(Records contained in a dataset)
——————
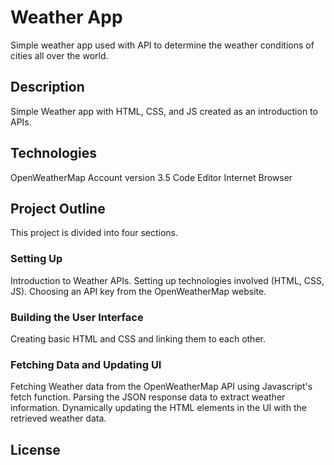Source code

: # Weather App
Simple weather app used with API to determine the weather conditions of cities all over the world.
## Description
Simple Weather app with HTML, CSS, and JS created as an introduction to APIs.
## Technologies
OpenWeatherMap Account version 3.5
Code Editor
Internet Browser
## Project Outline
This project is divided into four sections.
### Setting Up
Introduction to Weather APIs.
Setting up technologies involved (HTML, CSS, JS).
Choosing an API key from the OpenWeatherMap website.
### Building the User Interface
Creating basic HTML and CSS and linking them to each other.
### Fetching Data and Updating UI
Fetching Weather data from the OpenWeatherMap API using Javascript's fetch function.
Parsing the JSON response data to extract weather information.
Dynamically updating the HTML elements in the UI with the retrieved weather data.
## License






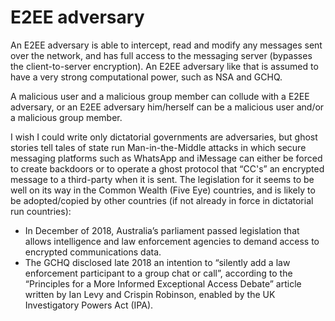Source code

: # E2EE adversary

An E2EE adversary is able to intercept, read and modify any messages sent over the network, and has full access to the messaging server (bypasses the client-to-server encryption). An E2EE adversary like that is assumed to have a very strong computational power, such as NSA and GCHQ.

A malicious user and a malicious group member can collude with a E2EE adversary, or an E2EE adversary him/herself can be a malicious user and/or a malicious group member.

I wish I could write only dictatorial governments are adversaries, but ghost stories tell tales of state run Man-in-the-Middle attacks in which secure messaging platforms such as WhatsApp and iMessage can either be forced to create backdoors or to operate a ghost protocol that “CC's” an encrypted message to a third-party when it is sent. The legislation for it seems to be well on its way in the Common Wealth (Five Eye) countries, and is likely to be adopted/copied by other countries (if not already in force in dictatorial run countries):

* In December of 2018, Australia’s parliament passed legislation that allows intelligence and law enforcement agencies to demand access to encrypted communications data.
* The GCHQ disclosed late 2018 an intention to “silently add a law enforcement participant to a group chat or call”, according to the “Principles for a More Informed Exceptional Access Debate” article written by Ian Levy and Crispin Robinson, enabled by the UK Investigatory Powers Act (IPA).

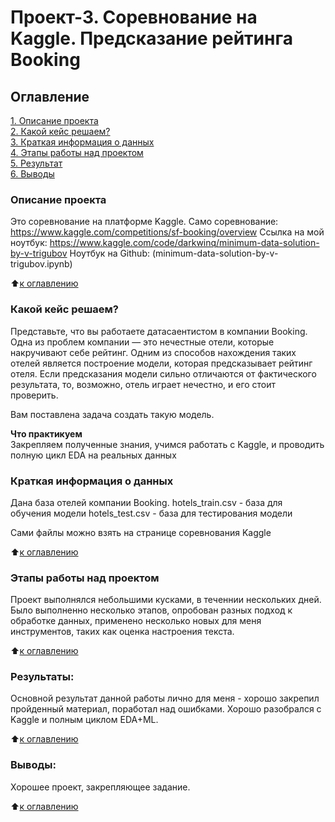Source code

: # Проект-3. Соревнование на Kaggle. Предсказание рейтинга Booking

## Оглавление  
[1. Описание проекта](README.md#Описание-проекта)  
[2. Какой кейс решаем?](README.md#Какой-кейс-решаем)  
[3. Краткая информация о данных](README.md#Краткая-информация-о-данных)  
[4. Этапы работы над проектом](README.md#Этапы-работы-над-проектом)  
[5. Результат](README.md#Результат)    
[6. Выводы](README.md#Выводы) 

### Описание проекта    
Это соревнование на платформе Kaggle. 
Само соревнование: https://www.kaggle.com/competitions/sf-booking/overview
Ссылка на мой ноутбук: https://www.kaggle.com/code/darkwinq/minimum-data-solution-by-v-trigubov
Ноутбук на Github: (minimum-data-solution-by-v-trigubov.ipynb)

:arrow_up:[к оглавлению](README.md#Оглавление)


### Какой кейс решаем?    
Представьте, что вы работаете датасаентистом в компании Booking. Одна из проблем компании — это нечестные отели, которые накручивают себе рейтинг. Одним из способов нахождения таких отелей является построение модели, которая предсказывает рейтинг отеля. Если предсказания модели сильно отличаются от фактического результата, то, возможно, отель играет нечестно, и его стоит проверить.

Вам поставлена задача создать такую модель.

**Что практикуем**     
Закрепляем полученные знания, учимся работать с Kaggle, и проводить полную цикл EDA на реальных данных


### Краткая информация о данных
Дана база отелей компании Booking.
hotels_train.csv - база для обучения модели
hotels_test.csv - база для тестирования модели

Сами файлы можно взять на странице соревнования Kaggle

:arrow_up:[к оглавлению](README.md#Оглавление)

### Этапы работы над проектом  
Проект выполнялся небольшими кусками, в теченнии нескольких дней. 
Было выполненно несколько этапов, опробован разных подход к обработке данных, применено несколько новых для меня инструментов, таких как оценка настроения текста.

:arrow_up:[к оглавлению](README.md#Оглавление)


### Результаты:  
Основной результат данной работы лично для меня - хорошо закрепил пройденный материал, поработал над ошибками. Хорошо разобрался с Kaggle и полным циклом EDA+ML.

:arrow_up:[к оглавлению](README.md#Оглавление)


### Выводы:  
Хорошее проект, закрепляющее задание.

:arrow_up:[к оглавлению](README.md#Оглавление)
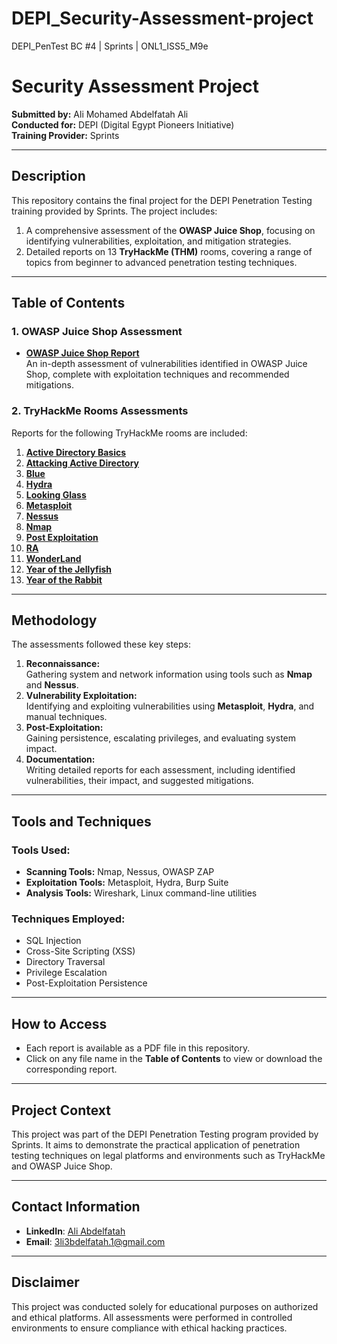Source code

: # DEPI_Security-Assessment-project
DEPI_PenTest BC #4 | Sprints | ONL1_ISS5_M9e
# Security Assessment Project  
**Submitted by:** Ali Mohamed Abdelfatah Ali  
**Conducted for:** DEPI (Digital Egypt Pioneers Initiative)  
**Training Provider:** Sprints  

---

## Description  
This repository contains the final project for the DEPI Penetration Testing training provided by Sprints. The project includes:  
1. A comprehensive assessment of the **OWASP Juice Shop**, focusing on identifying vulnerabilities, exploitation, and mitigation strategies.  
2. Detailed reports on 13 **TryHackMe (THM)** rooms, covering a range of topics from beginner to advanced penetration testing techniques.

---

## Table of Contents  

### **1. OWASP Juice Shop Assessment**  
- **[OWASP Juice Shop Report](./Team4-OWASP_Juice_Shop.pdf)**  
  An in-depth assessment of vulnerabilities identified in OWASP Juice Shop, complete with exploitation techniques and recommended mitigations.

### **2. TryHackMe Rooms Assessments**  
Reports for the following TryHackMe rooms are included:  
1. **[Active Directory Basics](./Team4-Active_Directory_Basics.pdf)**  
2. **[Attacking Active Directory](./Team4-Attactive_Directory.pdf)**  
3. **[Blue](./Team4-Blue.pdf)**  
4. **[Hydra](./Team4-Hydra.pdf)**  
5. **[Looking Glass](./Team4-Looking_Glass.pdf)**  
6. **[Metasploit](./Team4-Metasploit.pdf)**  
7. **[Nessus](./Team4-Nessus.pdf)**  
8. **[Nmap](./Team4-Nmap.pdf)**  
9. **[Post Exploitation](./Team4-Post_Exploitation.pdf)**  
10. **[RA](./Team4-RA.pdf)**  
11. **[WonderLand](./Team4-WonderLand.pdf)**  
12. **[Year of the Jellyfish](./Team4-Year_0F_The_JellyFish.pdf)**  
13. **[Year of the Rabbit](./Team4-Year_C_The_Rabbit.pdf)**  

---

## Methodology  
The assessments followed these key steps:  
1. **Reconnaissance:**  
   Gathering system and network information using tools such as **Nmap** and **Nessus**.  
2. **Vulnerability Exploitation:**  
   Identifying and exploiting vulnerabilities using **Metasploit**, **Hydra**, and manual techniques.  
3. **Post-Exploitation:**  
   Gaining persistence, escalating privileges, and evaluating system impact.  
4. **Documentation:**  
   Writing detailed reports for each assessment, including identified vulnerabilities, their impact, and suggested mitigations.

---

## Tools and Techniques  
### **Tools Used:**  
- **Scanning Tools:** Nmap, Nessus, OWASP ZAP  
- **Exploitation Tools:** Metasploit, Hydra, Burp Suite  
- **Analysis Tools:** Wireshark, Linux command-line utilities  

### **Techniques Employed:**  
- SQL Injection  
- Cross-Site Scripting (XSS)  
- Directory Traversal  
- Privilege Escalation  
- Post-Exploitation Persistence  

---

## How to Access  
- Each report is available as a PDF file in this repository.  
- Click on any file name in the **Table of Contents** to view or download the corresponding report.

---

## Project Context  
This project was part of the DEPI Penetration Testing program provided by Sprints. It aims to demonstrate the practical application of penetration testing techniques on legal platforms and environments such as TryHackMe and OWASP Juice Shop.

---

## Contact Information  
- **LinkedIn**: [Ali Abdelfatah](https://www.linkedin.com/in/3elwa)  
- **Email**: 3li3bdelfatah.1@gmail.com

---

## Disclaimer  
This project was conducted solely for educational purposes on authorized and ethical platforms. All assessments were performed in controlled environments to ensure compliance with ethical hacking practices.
——————
Exercise details: For each record above, write out every line exactly and skip the pictures.

Solution to the exercise:
Source code

: # Weather App
Simple weather app used with API to determine the weather conditions of cities all over the world.
## Description
Simple Weather app with HTML, CSS, and JS created as an introduction to APIs.
## Technologies
OpenWeatherMap Account version 3.5
Code Editor
Internet Browser
## Project Outline
This project is divided into four sections.
### Setting Up
Introduction to Weather APIs.
Setting up technologies involved (HTML, CSS, JS).
Choosing an API key from the OpenWeatherMap website.
### Building the User Interface
Creating basic HTML and CSS and linking them to each other.
### Fetching Data and Updating UI
Fetching Weather data from the OpenWeatherMap API using Javascript's fetch function.
Parsing the JSON response data to extract weather information.
Dynamically updating the HTML elements in the UI with the retrieved weather data.
## License






Source code

: # E2EE adversary

An E2EE adversary is able to intercept, read and modify any messages sent over the network, and has full access to the messaging server (bypasses the client-to-server encryption). An E2EE adversary like that is assumed to have a very strong computational power, such as NSA and GCHQ.

A malicious user and a malicious group member can collude with a E2EE adversary, or an E2EE adversary him/herself can be a malicious user and/or a malicious group member.

I wish I could write only dictatorial governments are adversaries, but ghost stories tell tales of state run Man-in-the-Middle attacks in which secure messaging platforms such as WhatsApp and iMessage can either be forced to create backdoors or to operate a ghost protocol that “CC's” an encrypted message to a third-party when it is sent. The legislation for it seems to be well on its way in the Common Wealth (Five Eye) countries, and is likely to be adopted/copied by other countries (if not already in force in dictatorial run countries):

* In December of 2018, Australia’s parliament passed legislation that allows intelligence and law enforcement agencies to demand access to encrypted communications data.
* The GCHQ disclosed late 2018 an intention to “silently add a law enforcement participant to a group chat or call”, according to the “Principles for a More Informed Exceptional Access Debate” article written by Ian Levy and Crispin Robinson, enabled by the UK Investigatory Powers Act (IPA).

Source code

: # Проект-3. Соревнование на Kaggle. Предсказание рейтинга Booking

## Оглавление  
[1. Описание проекта](README.md#Описание-проекта)  
[2. Какой кейс решаем?](README.md#Какой-кейс-решаем)  
[3. Краткая информация о данных](README.md#Краткая-информация-о-данных)  
[4. Этапы работы над проектом](README.md#Этапы-работы-над-проектом)  
[5. Результат](README.md#Результат)    
[6. Выводы](README.md#Выводы) 

### Описание проекта    
Это соревнование на платформе Kaggle. 
Само соревнование: https://www.kaggle.com/competitions/sf-booking/overview
Ссылка на мой ноутбук: https://www.kaggle.com/code/darkwinq/minimum-data-solution-by-v-trigubov
Ноутбук на Github: (minimum-data-solution-by-v-trigubov.ipynb)

:arrow_up:[к оглавлению](README.md#Оглавление)


### Какой кейс решаем?    
Представьте, что вы работаете датасаентистом в компании Booking. Одна из проблем компании — это нечестные отели, которые накручивают себе рейтинг. Одним из способов нахождения таких отелей является построение модели, которая предсказывает рейтинг отеля. Если предсказания модели сильно отличаются от фактического результата, то, возможно, отель играет нечестно, и его стоит проверить.

Вам поставлена задача создать такую модель.

**Что практикуем**     
Закрепляем полученные знания, учимся работать с Kaggle, и проводить полную цикл EDA на реальных данных


### Краткая информация о данных
Дана база отелей компании Booking.
hotels_train.csv - база для обучения модели
hotels_test.csv - база для тестирования модели

Сами файлы можно взять на странице соревнования Kaggle

:arrow_up:[к оглавлению](README.md#Оглавление)

### Этапы работы над проектом  
Проект выполнялся небольшими кусками, в теченнии нескольких дней. 
Было выполненно несколько этапов, опробован разных подход к обработке данных, применено несколько новых для меня инструментов, таких как оценка настроения текста.

:arrow_up:[к оглавлению](README.md#Оглавление)


### Результаты:  
Основной результат данной работы лично для меня - хорошо закрепил пройденный материал, поработал над ошибками. Хорошо разобрался с Kaggle и полным циклом EDA+ML.

:arrow_up:[к оглавлению](README.md#Оглавление)


### Выводы:  
Хорошее проект, закрепляющее задание.

:arrow_up:[к оглавлению](README.md#Оглавление)
Source code

: # DEPI_Security-Assessment-project
DEPI_PenTest BC #4 | Sprints | ONL1_ISS5_M9e
# Security Assessment Project  
**Submitted by:** Ali Mohamed Abdelfatah Ali  
**Conducted for:** DEPI (Digital Egypt Pioneers Initiative)  
**Training Provider:** Sprints  

---

## Description  
This repository contains the final project for the DEPI Penetration Testing training provided by Sprints. The project includes:  
1. A comprehensive assessment of the **OWASP Juice Shop**, focusing on identifying vulnerabilities, exploitation, and mitigation strategies.  
2. Detailed reports on 13 **TryHackMe (THM)** rooms, covering a range of topics from beginner to advanced penetration testing techniques.

---

## Table of Contents  

### **1. OWASP Juice Shop Assessment**  
- **[OWASP Juice Shop Report](./Team4-OWASP_Juice_Shop.pdf)**  
  An in-depth assessment of vulnerabilities identified in OWASP Juice Shop, complete with exploitation techniques and recommended mitigations.

### **2. TryHackMe Rooms Assessments**  
Reports for the following TryHackMe rooms are included:  
1. **[Active Directory Basics](./Team4-Active_Directory_Basics.pdf)**  
2. **[Attacking Active Directory](./Team4-Attactive_Directory.pdf)**  
3. **[Blue](./Team4-Blue.pdf)**  
4. **[Hydra](./Team4-Hydra.pdf)**  
5. **[Looking Glass](./Team4-Looking_Glass.pdf)**  
6. **[Metasploit](./Team4-Metasploit.pdf)**  
7. **[Nessus](./Team4-Nessus.pdf)**  
8. **[Nmap](./Team4-Nmap.pdf)**  
9. **[Post Exploitation](./Team4-Post_Exploitation.pdf)**  
10. **[RA](./Team4-RA.pdf)**  
11. **[WonderLand](./Team4-WonderLand.pdf)**  
12. **[Year of the Jellyfish](./Team4-Year_0F_The_JellyFish.pdf)**  
13. **[Year of the Rabbit](./Team4-Year_C_The_Rabbit.pdf)**  

---

## Methodology  
The assessments followed these key steps:  
1. **Reconnaissance:**  
   Gathering system and network information using tools such as **Nmap** and **Nessus**.  
2. **Vulnerability Exploitation:**  
   Identifying and exploiting vulnerabilities using **Metasploit**, **Hydra**, and manual techniques.  
3. **Post-Exploitation:**  
   Gaining persistence, escalating privileges, and evaluating system impact.  
4. **Documentation:**  
   Writing detailed reports for each assessment, including identified vulnerabilities, their impact, and suggested mitigations.

---

## Tools and Techniques  
### **Tools Used:**  
- **Scanning Tools:** Nmap, Nessus, OWASP ZAP  
- **Exploitation Tools:** Metasploit, Hydra, Burp Suite  
- **Analysis Tools:** Wireshark, Linux command-line utilities  

### **Techniques Employed:**  
- SQL Injection  
- Cross-Site Scripting (XSS)  
- Directory Traversal  
- Privilege Escalation  
- Post-Exploitation Persistence  

---

## How to Access  
- Each report is available as a PDF file in this repository.  
- Click on any file name in the **Table of Contents** to view or download the corresponding report.

---

## Project Context  
This project was part of the DEPI Penetration Testing program provided by Sprints. It aims to demonstrate the practical application of penetration testing techniques on legal platforms and environments such as TryHackMe and OWASP Juice Shop.

---

## Contact Information  
- **LinkedIn**: [Ali Abdelfatah](https://www.linkedin.com/in/3elwa)  
- **Email**: 3li3bdelfatah.1@gmail.com

---

## Disclaimer  
This project was conducted solely for educational purposes on authorized and ethical platforms. All assessments were performed in controlled environments to ensure compliance with ethical hacking practices.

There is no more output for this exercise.